AIM OF THE TASK: Among the lines of the data below, count those that hold the word "because". Answer with the number alone.

INPUT: Begin

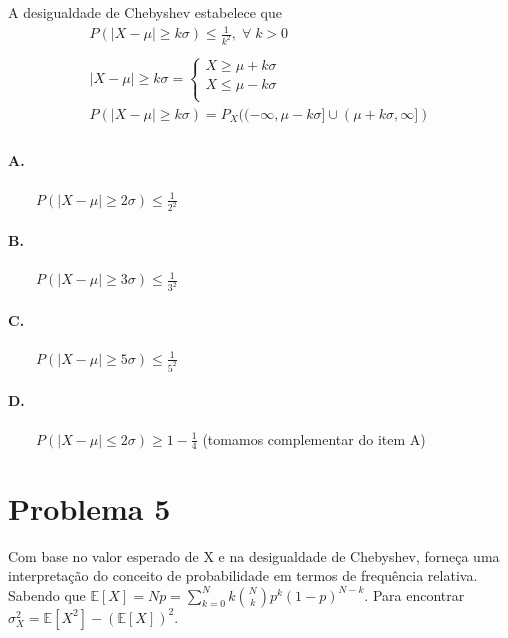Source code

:\documentclass{article}
\begin{document}
A desigualdade de Chebyshev estabelece que
\begin{align*}
P(|X - \mu| \geq k \sigma) \leq \frac{1}{k^2}, \; \forall \; k > 0 \\
\\
| X - \mu | \geq k \sigma =
\begin{cases}
    X \geq \mu + k \sigma \\
    X \leq \mu - k \sigma \\
\end{cases} \\
P(|X - \mu| \geq k \sigma) = P_X((-\infty, \mu-k\sigma] \cup (\mu+k\sigma, \infty]) \\[-1.25em]
\end{align*}
\paragraph*{A.} $\qquad P(|X - \mu| \ge 2\sigma) \le \frac{1}{2^{2}}$
\paragraph*{B.} $\qquad P(|X - \mu| \ge 3\sigma) \le \frac{1}{3^{2}}$
\paragraph*{C.} $\qquad P(|X - \mu| \ge 5\sigma) \le \frac{1}{5^{2}}$
\paragraph*{D.} $\qquad P(|X - \mu| \le 2\sigma) \ge 1 - \frac{1}{4}$ (tomamos complementar do item
A)
\\[0.5em]
\section*{Problema 5}
Com base no valor esperado de X e na desigualdade de Chebyshev, forneça uma interpretação do
conceito de probabilidade em termos de frequência relativa.
\\
Sabendo que $\mathbb{E}[X] = Np = \sum_{k=0}^{N} k {N \choose k} p^{k} (1-p)^{N-k}$. Para
encontrar $\sigma_X^2 = \mathbb{E}[X^2] - (\mathbb{E}[X])^2$.
\end{document}
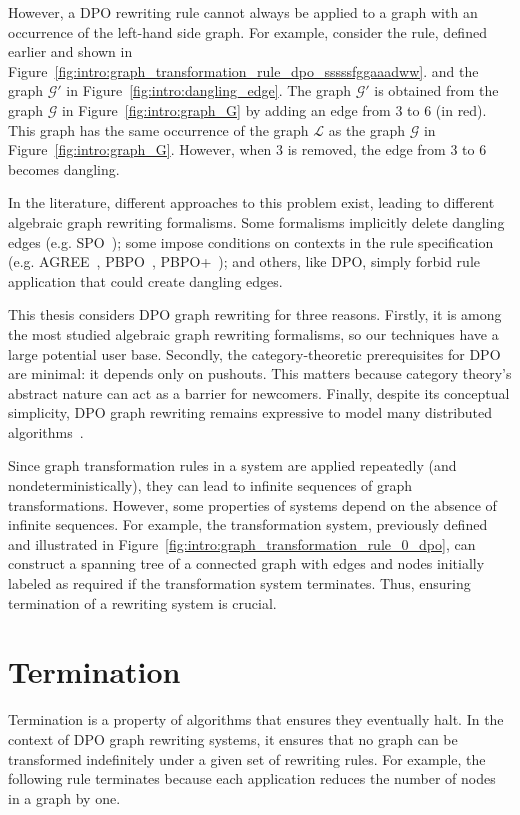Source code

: However, a DPO rewriting rule cannot always be applied to a graph with an occurrence of the left-hand side graph.
For example, consider the rule, defined earlier and shown in Figure~\ref{fig:intro:graph_transformation_rule_dpo_sssssfggaaadww}. and the graph $\mathcal{G}'$ in Figure~\ref{fig:intro:dangling_edge}. The graph $\mathcal{G}'$ is obtained from the graph $\mathcal{G}$ in Figure~\ref{fig:intro:graph_G} by adding an edge from $3$ to $6$ (in red). This graph has the same occurrence of the graph $\mathcal{L}$ as the graph $\mathcal{G}$ in Figure~\ref{fig:intro:graph_G}.
However, when $3$ is removed, the edge from $3$ to $6$ becomes dangling.

In the literature, different approaches to this problem exist, leading to different algebraic graph rewriting formalisms. Some formalisms implicitly delete dangling edges (e.g. SPO~\cite{ehrig1997algebraic}); 
some impose conditions on contexts in the rule specification (e.g. AGREE~\cite{corradini2015agree}, PBPO~\cite{corradini2019thepbpo}, PBPO+~\cite{overbeek2023graph}); and others, like DPO, simply forbid rule application that could create dangling edges.

   This thesis considers DPO graph rewriting for three reasons.
   Firstly, it is among the most studied algebraic graph rewriting formalisms, so our techniques have a large potential user base.
   Secondly, the category-theoretic prerequisites for DPO are minimal: it depends only on pushouts. This matters because category theory's abstract nature can act as a barrier for newcomers.
    Finally, despite its conceptual simplicity, DPO graph rewriting remains expressive to model many distributed algorithms~\cite{ehrig2006fundamentals,corradini1997algebraic}.
    
Since graph transformation rules in a system are applied repeatedly (and nondeterministically), they can lead to infinite sequences of graph transformations. However, some properties of systems depend on the absence of infinite sequences. For example, the transformation system, previously defined and illustrated in Figure~\ref{fig:intro:graph_transformation_rule_0_dpo}, can construct a spanning tree of a connected graph with edges and nodes initially labeled as required if the transformation system terminates. Thus, ensuring termination of a rewriting system is crucial.

\section{Termination} 
Termination is a property of algorithms that ensures they eventually halt. In the context of DPO graph rewriting systems, it ensures that no graph can be transformed indefinitely under a given set of rewriting rules. 
For example, the following rule terminates because each application reduces the number of nodes in a graph by one.

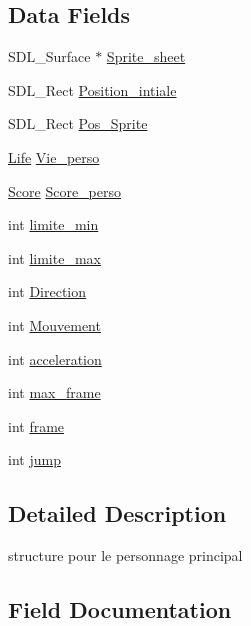 \subsection*{Data Fields}
\begin{DoxyCompactItemize}
\item 
S\+D\+L\+\_\+\+Surface $\ast$ \hyperlink{structPersonnage__Principal_a9ae86c3cfc13f35afabffac632cd9274}{Sprite\+\_\+sheet}
\item 
S\+D\+L\+\_\+\+Rect \hyperlink{structPersonnage__Principal_a1d3adc7ba5a683c3170addb0be59414f}{Position\+\_\+intiale}
\item 
S\+D\+L\+\_\+\+Rect \hyperlink{structPersonnage__Principal_aae3f91b7533eaff379444b2a099cdabc}{Pos\+\_\+\+Sprite}
\item 
\hyperlink{structLife}{Life} \hyperlink{structPersonnage__Principal_a5d7356f35759733b870eab1f598bcd2e}{Vie\+\_\+perso}
\item 
\hyperlink{structScore}{Score} \hyperlink{structPersonnage__Principal_a92c56f66fbf10945b1ed7ed3163c6c99}{Score\+\_\+perso}
\item 
int \hyperlink{structPersonnage__Principal_ab1859deae3c17ed820bd9c2eb2a67f00}{limite\+\_\+min}
\item 
int \hyperlink{structPersonnage__Principal_a096c666c96d412155d978951abcd4691}{limite\+\_\+max}
\item 
int \hyperlink{structPersonnage__Principal_a2a4fd91e82c16257be3b3675bcf4fc8f}{Direction}
\item 
int \hyperlink{structPersonnage__Principal_a2a942d64b6c4affbbd7917f7d83724d4}{Mouvement}
\item 
int \hyperlink{structPersonnage__Principal_aa94e2bfad60dee47da88d7862e9dbb1b}{acceleration}
\item 
int \hyperlink{structPersonnage__Principal_aacb52649fa0a8f0e822d03837ce3ed83}{max\+\_\+frame}
\item 
int \hyperlink{structPersonnage__Principal_aee6abfc2eb74dd9aceb9437b6b734bc2}{frame}
\item 
int \hyperlink{structPersonnage__Principal_a4dd6ca03003b960b83689e04fb30c43a}{jump}
\end{DoxyCompactItemize}


\subsection{Detailed Description}
structure pour le personnage principal 

\subsection{Field Documentation}
\mbox{\label{structPersonnage__Principal_aa94e2bfad60dee47da88d7862e9dbb1b}}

INPUT: End

TASK RESPONSE: 2